Problem to solve
Among the entries that follow, how many lines contain the word "Registry"? Give the number alone.

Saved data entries
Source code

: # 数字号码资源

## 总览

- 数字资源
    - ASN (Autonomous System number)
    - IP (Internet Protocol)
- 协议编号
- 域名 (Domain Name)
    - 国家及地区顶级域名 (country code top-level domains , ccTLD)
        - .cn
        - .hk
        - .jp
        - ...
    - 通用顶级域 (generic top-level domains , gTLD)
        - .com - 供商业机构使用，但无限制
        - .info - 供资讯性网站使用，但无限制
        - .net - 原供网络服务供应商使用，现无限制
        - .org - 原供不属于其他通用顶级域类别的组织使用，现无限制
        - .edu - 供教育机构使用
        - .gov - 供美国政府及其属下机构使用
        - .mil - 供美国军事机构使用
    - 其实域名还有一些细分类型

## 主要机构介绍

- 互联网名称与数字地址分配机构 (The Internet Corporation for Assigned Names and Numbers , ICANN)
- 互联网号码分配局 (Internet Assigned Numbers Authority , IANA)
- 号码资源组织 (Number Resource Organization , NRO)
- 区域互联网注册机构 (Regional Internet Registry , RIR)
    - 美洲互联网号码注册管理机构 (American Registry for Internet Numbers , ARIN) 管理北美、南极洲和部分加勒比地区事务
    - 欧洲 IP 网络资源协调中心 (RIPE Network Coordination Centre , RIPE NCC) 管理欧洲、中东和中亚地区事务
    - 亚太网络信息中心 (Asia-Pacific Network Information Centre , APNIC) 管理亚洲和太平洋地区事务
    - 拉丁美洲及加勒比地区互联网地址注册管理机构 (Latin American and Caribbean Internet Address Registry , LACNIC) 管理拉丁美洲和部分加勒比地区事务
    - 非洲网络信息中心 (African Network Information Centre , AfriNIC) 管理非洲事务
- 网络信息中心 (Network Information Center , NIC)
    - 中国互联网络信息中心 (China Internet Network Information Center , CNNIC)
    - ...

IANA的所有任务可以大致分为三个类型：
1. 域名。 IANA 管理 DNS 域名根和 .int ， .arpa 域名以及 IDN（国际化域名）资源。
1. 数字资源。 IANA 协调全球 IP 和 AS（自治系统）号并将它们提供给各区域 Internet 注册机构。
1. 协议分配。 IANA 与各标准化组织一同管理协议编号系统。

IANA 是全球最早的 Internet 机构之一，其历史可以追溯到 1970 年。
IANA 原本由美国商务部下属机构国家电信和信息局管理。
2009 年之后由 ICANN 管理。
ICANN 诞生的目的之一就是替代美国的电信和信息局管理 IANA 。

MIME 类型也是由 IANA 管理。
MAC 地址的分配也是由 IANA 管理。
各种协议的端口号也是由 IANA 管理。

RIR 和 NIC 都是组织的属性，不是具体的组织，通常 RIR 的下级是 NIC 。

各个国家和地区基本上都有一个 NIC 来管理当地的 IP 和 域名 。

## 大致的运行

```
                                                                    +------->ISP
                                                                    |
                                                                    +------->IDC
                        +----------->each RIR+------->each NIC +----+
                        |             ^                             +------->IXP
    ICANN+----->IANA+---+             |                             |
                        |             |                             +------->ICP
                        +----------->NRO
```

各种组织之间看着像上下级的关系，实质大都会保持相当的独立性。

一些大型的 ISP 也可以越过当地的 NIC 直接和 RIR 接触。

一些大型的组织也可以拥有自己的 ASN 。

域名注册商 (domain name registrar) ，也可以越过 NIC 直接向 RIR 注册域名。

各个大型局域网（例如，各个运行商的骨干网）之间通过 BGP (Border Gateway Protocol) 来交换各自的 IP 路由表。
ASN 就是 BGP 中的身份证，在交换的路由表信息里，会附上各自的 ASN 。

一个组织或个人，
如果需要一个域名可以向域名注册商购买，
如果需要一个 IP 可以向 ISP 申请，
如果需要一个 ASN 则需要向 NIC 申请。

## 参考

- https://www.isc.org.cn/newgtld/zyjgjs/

Answer area
3